[Opening INPUT DATA section]

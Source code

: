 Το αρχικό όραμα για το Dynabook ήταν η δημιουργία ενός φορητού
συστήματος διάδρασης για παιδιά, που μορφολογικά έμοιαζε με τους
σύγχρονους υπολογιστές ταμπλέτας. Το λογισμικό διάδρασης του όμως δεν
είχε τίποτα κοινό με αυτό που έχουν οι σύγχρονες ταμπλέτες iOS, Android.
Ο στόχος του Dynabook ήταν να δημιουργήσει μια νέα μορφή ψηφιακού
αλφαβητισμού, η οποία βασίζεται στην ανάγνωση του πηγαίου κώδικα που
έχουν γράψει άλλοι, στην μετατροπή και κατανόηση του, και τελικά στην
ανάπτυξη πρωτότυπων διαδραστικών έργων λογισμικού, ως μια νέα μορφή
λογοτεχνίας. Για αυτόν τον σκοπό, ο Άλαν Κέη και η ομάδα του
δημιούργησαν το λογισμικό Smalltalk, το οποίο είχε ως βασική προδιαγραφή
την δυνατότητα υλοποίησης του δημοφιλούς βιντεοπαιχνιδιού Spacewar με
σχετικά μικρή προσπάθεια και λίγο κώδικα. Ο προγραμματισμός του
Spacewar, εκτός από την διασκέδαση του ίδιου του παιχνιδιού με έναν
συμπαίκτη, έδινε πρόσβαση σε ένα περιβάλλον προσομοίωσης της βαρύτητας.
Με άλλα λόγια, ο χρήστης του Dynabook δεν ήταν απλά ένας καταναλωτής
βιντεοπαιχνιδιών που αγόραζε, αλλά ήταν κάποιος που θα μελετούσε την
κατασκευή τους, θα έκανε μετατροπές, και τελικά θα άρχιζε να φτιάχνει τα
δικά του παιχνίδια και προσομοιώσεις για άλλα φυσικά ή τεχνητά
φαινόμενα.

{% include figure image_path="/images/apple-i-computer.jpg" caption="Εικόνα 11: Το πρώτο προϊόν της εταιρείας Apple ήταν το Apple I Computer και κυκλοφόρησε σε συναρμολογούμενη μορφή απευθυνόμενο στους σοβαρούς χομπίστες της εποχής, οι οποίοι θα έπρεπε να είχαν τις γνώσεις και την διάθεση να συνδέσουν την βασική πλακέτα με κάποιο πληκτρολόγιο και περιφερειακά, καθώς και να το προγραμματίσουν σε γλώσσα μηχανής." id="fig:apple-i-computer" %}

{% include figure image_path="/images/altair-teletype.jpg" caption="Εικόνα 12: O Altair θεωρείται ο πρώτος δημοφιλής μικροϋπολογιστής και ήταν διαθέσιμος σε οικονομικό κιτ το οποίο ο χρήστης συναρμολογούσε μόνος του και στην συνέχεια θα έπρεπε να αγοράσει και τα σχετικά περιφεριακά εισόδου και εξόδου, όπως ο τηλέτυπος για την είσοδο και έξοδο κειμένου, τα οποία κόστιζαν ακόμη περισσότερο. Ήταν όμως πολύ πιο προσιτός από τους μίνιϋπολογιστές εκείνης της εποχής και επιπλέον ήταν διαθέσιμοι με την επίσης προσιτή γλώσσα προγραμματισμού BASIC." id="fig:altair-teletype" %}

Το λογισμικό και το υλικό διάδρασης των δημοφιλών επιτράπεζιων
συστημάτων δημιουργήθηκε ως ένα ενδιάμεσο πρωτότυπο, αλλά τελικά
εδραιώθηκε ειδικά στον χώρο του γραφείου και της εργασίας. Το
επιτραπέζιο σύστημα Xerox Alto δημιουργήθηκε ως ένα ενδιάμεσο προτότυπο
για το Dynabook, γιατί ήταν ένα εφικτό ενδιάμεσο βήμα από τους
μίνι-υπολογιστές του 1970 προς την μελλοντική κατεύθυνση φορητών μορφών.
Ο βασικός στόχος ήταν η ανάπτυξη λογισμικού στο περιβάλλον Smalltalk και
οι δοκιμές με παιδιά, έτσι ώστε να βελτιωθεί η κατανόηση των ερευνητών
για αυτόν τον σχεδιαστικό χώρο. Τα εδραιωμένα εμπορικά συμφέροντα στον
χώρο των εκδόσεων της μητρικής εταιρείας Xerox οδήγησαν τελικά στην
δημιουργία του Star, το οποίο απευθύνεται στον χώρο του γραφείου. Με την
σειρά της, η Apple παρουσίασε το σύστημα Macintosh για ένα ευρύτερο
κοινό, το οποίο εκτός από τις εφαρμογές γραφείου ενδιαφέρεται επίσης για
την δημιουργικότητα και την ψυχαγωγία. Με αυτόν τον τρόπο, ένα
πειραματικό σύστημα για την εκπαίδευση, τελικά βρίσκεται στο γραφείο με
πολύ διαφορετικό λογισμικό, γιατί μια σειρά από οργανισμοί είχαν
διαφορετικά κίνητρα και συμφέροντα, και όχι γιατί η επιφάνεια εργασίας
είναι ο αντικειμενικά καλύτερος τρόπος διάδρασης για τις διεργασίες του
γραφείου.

[Closing INPUT DATA section]

All lines of the entries containing the string "γιατί" must be shown in full.

για το Dynabook, γιατί ήταν ένα εφικτό ενδιάμεσο βήμα από τους
πολύ διαφορετικό λογισμικό, γιατί μια σειρά από οργανισμοί είχαν
διαφορετικά κίνητρα και συμφέροντα, και όχι γιατί η επιφάνεια εργασίας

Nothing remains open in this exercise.